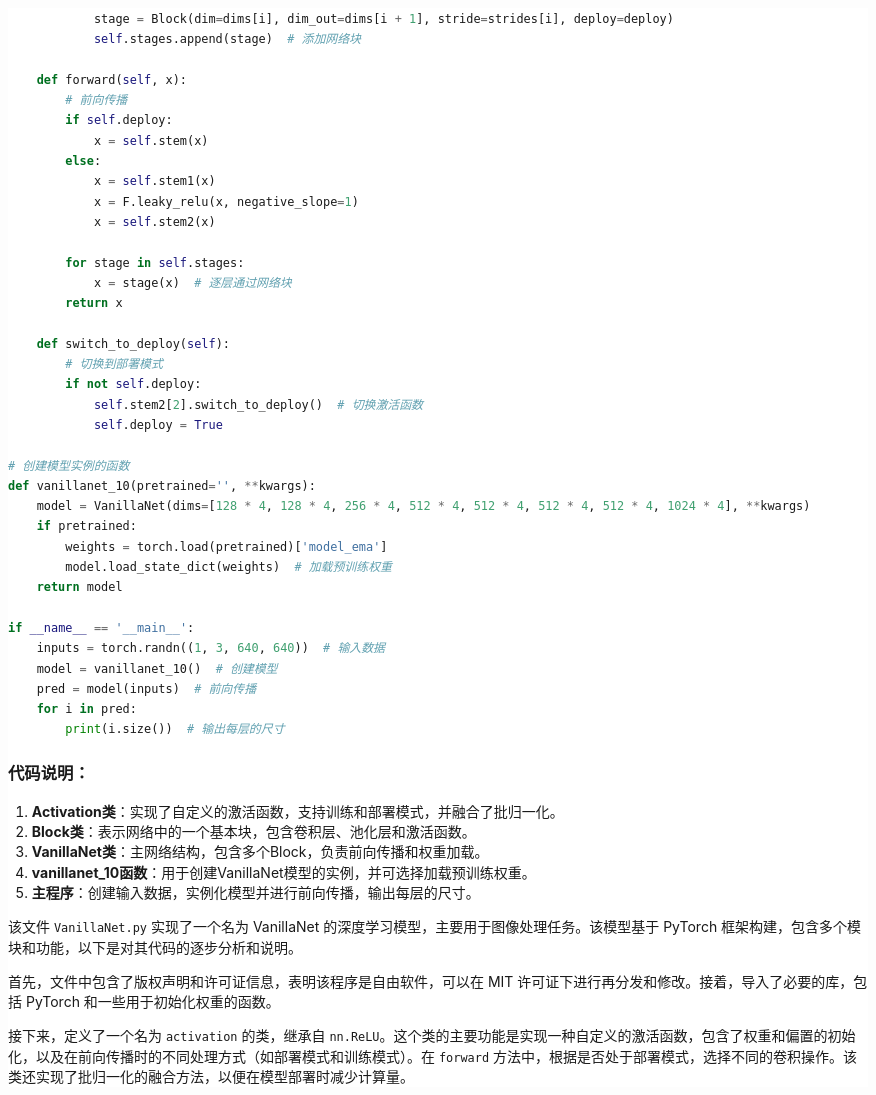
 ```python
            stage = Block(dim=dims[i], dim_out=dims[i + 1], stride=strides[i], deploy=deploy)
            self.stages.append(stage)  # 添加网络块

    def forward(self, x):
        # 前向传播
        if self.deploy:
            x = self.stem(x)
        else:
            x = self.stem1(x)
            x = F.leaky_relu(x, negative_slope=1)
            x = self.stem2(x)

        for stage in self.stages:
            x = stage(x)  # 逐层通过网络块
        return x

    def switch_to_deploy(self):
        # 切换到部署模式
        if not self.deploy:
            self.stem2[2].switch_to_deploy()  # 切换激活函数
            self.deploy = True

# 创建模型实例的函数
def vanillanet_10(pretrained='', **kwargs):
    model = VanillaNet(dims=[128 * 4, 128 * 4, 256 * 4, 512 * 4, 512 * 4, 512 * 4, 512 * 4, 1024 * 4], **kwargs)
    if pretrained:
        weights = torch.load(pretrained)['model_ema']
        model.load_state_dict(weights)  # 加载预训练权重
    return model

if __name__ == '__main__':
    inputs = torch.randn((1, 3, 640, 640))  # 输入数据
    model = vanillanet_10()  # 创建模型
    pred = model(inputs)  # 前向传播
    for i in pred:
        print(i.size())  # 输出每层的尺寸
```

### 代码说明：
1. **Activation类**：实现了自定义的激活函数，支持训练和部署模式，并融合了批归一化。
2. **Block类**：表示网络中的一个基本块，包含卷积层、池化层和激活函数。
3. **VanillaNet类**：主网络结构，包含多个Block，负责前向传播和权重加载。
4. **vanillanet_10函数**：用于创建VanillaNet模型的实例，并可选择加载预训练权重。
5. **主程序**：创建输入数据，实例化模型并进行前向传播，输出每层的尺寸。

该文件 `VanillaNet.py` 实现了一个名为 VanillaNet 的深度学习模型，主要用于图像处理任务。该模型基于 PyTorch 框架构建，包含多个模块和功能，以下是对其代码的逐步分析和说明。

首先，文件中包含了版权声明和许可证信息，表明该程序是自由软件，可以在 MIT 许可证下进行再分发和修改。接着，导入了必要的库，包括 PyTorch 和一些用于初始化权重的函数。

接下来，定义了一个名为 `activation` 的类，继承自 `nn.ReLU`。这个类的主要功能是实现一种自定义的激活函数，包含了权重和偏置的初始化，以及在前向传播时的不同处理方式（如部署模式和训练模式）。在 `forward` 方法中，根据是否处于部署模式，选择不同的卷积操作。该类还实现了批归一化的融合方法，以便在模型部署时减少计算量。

* * *

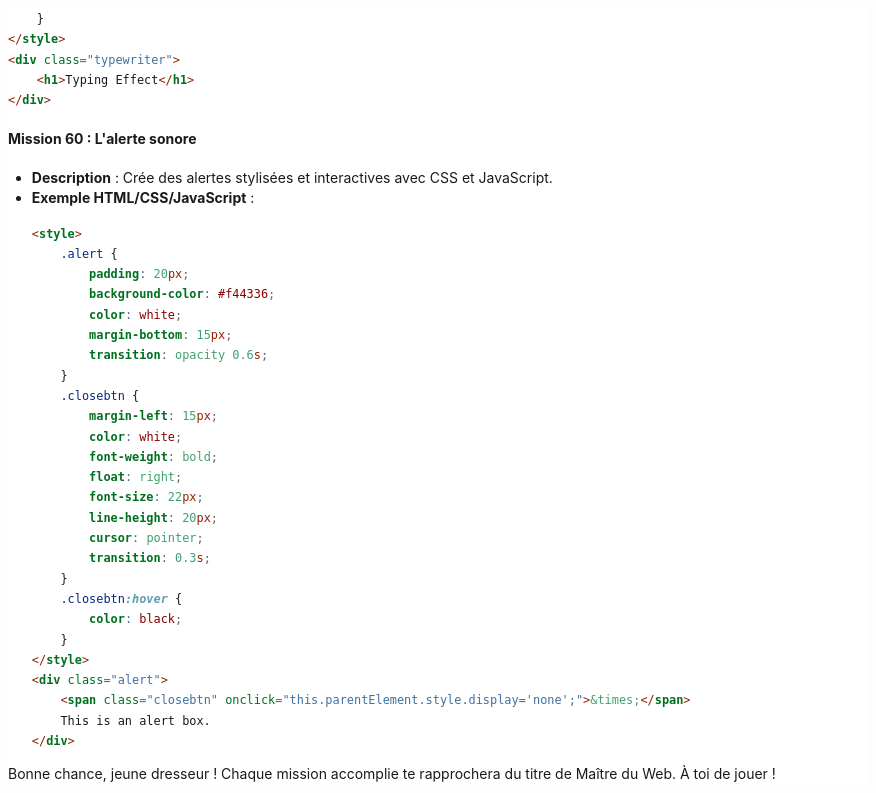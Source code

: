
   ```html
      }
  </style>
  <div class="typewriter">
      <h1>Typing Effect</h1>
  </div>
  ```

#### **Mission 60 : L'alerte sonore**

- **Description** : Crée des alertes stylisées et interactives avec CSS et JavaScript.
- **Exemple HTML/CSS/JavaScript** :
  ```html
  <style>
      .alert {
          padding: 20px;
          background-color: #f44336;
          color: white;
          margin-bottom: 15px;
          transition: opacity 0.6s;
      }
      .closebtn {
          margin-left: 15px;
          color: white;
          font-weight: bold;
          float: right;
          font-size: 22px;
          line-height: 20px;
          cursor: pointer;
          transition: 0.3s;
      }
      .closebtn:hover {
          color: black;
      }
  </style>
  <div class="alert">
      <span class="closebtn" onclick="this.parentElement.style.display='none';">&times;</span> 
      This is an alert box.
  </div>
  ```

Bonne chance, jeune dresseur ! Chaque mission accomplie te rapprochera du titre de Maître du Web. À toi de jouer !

...

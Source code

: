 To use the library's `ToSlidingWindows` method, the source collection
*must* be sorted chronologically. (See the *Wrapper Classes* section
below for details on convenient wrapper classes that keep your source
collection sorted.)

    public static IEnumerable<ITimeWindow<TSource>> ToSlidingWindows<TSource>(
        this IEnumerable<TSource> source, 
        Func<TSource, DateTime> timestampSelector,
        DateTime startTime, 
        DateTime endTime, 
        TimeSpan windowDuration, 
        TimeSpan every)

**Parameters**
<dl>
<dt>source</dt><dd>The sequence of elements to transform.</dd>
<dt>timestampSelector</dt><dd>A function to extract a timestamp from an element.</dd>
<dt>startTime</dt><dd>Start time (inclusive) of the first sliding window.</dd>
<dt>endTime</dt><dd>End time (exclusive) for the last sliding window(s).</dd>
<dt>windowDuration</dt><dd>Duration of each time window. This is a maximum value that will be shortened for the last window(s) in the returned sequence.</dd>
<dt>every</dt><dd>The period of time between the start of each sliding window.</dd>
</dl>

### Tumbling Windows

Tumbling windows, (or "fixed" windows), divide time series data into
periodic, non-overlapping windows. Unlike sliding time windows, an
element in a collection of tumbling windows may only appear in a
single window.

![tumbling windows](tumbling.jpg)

* Exercise objective *
Everything from the line with "<dt>startTime</dt><dd>Start time (inclusive)" through the line with "<dt>windowDuration</dt><dd>Duration of each" should be written out exactly as it appears above, end lines included, and nothing outside that range.

* Solution to this problem *
<dt>startTime</dt><dd>Start time (inclusive) of the first sliding window.</dd>
<dt>endTime</dt><dd>End time (exclusive) for the last sliding window(s).</dd>
<dt>windowDuration</dt><dd>Duration of each time window. This is a maximum value that will be shortened for the last window(s) in the returned sequence.</dd>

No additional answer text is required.